Tracking events returned directly from the Post. The platform receives tracking updates directly from postal operators, providing ground-truth visibility into shipment status.
Tracking serves three purposes:
- Execution confirmation — Verify the shipment progressed as expected
- Reconciliation input — Feed actual outcomes back to the ledger
- Feedback for decisioning — Improve upstream routing and eligibility rules based on real performance
Tracking is feedback, not just visibility.
Customs Interaction (EU / US / ROW)
Validated HS/value data passed via Posts to customs authorities. Data is validated upstream and passed to customs without ambiguity or error.
Electronic declarations. The platform submits advance customs declarations electronically, ensuring authorities have visibility before arrival.
EU
Postal DDP/PDDP settlement models. Harmonized declarations with country-specific handling fees.
US
Qualified Party (QP) settlement. Direct linkage between declaration ID, payment state, and clearance.
ROW
Mixed settlement approaches depending on country capability and bilateral postal agreements.
Customs outcomes fed back into the ledger. Final assessments from customs authorities are recorded in the ledger, enabling reconciliation.
Variance and reconciliation handling. When actual duty differs from predicted duty, the platform identifies the variance and settles the difference.
Customs outcomes are reconciled, not discovered late.
Operational Outcomes
The following outcomes are not features.
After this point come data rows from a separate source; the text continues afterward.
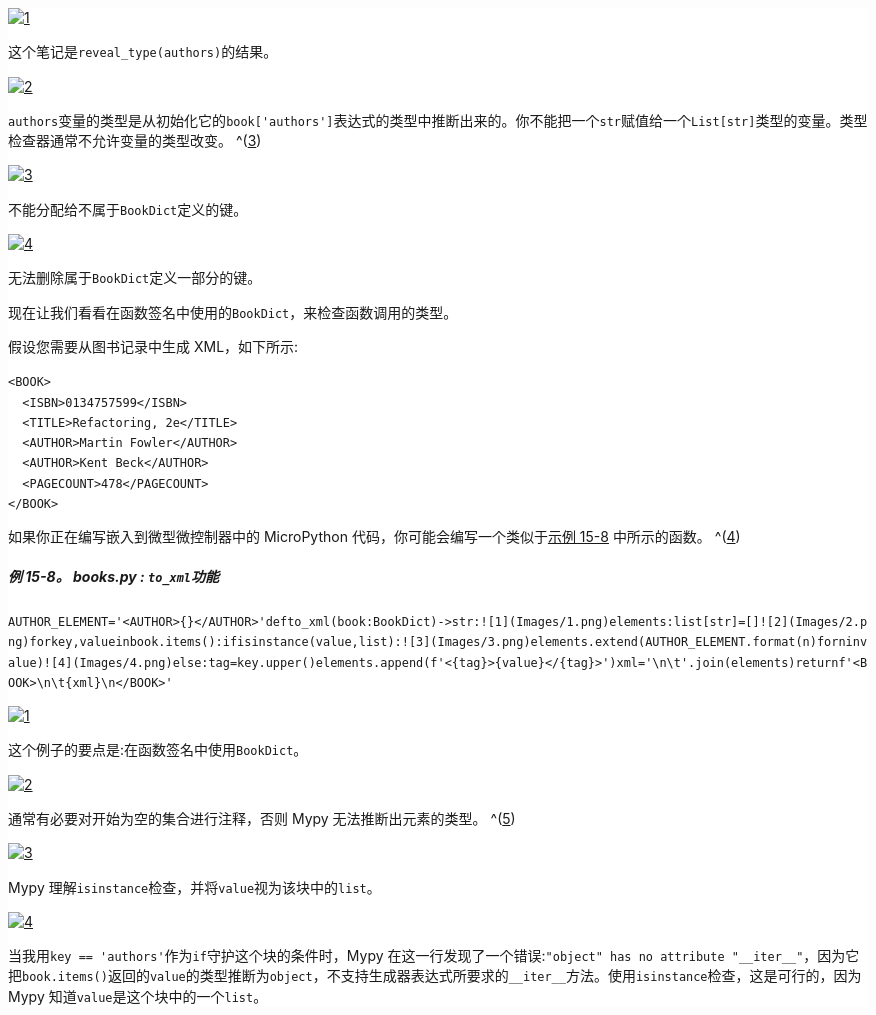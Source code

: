 [![1](Images/1.png)](#co_more_about_type_hints_CO4-1)

这个笔记是`reveal_type(authors)`的结果。

[![2](Images/2.png)](#co_more_about_type_hints_CO4-2)

`authors`变量的类型是从初始化它的`book['authors']`表达式的类型中推断出来的。你不能把一个`str`赋值给一个`List[str]`类型的变量。类型检查器通常不允许变量的类型改变。 ^([3](ch15.xhtml#idm46582414569344))

[![3](Images/3.png)](#co_more_about_type_hints_CO4-3)

不能分配给不属于`BookDict`定义的键。

[![4](Images/4.png)](#co_more_about_type_hints_CO4-4)

无法删除属于`BookDict`定义一部分的键。

现在让我们看看在函数签名中使用的`BookDict`，来检查函数调用的类型。

假设您需要从图书记录中生成 XML，如下所示:

```
<BOOK>
  <ISBN>0134757599</ISBN>
  <TITLE>Refactoring, 2e</TITLE>
  <AUTHOR>Martin Fowler</AUTHOR>
  <AUTHOR>Kent Beck</AUTHOR>
  <PAGECOUNT>478</PAGECOUNT>
</BOOK>
```

如果你正在编写嵌入到微型微控制器中的 MicroPython 代码，你可能会编写一个类似于[示例 15-8](#to_xml_ex) 中所示的函数。 ^([4](ch15.xhtml#idm46582414555152))

##### 例 15-8。 *books.py* : `to_xml`功能

```
AUTHOR_ELEMENT='<AUTHOR>{}</AUTHOR>'defto_xml(book:BookDict)->str:![1](Images/1.png)elements:list[str]=[]![2](Images/2.png)forkey,valueinbook.items():ifisinstance(value,list):![3](Images/3.png)elements.extend(AUTHOR_ELEMENT.format(n)forninvalue)![4](Images/4.png)else:tag=key.upper()elements.append(f'<{tag}>{value}</{tag}>')xml='\n\t'.join(elements)returnf'<BOOK>\n\t{xml}\n</BOOK>'
```

[![1](Images/1.png)](#co_more_about_type_hints_CO5-1)

这个例子的要点是:在函数签名中使用`BookDict`。

[![2](Images/2.png)](#co_more_about_type_hints_CO5-2)

通常有必要对开始为空的集合进行注释，否则 Mypy 无法推断出元素的类型。 ^([5](ch15.xhtml#idm46582414400144))

[![3](Images/3.png)](#co_more_about_type_hints_CO5-3)

Mypy 理解`isinstance`检查，并将`value`视为该块中的`list`。

[![4](Images/4.png)](#co_more_about_type_hints_CO5-4)

当我用`key == 'authors'`作为`if`守护这个块的条件时，Mypy 在这一行发现了一个错误:`"object" has no attribute "__iter__"`，因为它把`book.items()`返回的`value`的类型推断为`object`，不支持生成器表达式所要求的`__iter__`方法。使用`isinstance`检查，这是可行的，因为 Mypy 知道`value`是这个块中的一个`list`。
They are inevitable results of upstream control.
Reduced WISMO
Customers know what to expect because the promise was made before dispatch, not discovered at delivery.
Lower CS cost per order
Fewer surprises mean fewer support tickets. Landed cost was declared upfront.
Fewer write-offs and disputes
Exposure was funded before movement. Customs outcomes are reconciled, not absorbed as losses.
More predictable clearance
Data quality at the point of declaration reduces customs holds and inspection rates.
These are not features; they are the result of upstream control.
Why This Is Hard to Copy
Others can calculate landed cost. Few can underwrite, inject, and reconcile outcomes across postal networks.
Proximity to Posts
Direct relationships with designated operators and postal authorities. Not aggregated through third parties.
Direct injection and label ownership
Control over item ID creation and postal label generation. Not dependent on carrier systems.
Ground-truth tracking feedback
Direct tracking events from Posts, feeding reconciliation and decision improvement.
Closed-loop reconciliation
Customs outcomes feed back to ledger. Variances are identified and settled, not absorbed.
Accumulated operational learning
Years of real clearance outcomes feeding decision rules. Cannot be copied from documentation.
Others can calculate landed cost. Few can underwrite, inject, and reconcile outcomes across postal networks.